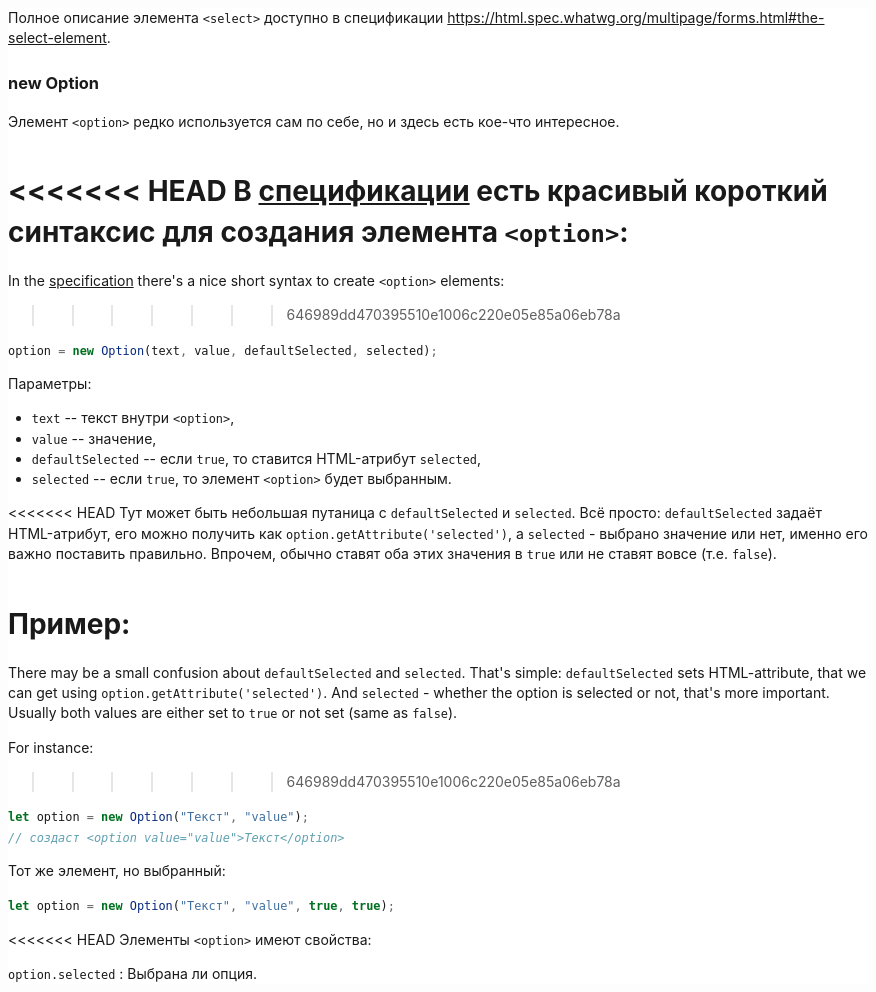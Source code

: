 Полное описание элемента `<select>` доступно в спецификации <https://html.spec.whatwg.org/multipage/forms.html#the-select-element>.

### new Option

Элемент `<option>` редко используется сам по себе, но и здесь есть кое-что интересное.

<<<<<<< HEAD
В [спецификации](https://html.spec.whatwg.org/multipage/forms.html#the-option-element) есть красивый короткий синтаксис для создания элемента `<option>`:
=======
In the [specification](https://html.spec.whatwg.org/multipage/forms.html#the-option-element) there's a nice short syntax to create `<option>` elements:
>>>>>>> 646989dd470395510e1006c220e05e85a06eb78a

```js
option = new Option(text, value, defaultSelected, selected);
```

Параметры:

- `text` -- текст внутри `<option>`,
- `value` -- значение,
- `defaultSelected` -- если `true`, то ставится HTML-атрибут `selected`,
- `selected` -- если `true`, то элемент `<option>` будет выбранным.

<<<<<<< HEAD
Тут может быть небольшая путаница с `defaultSelected` и `selected`. Всё просто: `defaultSelected` задаёт HTML-атрибут, его можно получить как  `option.getAttribute('selected')`, а `selected` - выбрано значение или нет, именно его важно поставить правильно. Впрочем, обычно ставят оба этих значения в `true` или не ставят вовсе (т.е. `false`).

Пример:
=======
There may be a small confusion about `defaultSelected` and `selected`. That's simple: `defaultSelected` sets HTML-attribute, that we can get using `option.getAttribute('selected')`. And `selected` - whether the option is selected or not, that's more important. Usually both values are either set to `true` or not set (same as `false`).

For instance:
>>>>>>> 646989dd470395510e1006c220e05e85a06eb78a

```js
let option = new Option("Текст", "value");
// создаст <option value="value">Текст</option>
```

Тот же элемент, но выбранный:

```js
let option = new Option("Текст", "value", true, true);
```

<<<<<<< HEAD
Элементы `<option>` имеют свойства:

`option.selected`
: Выбрана ли опция.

# # #

**TASK ITEM:**
Go through the material above and copy each line that has the word "если".

**ANSWER TO THE EXERCISE:**
- `defaultSelected` -- если `true`, то ставится HTML-атрибут `selected`,
- `selected` -- если `true`, то элемент `<option>` будет выбранным.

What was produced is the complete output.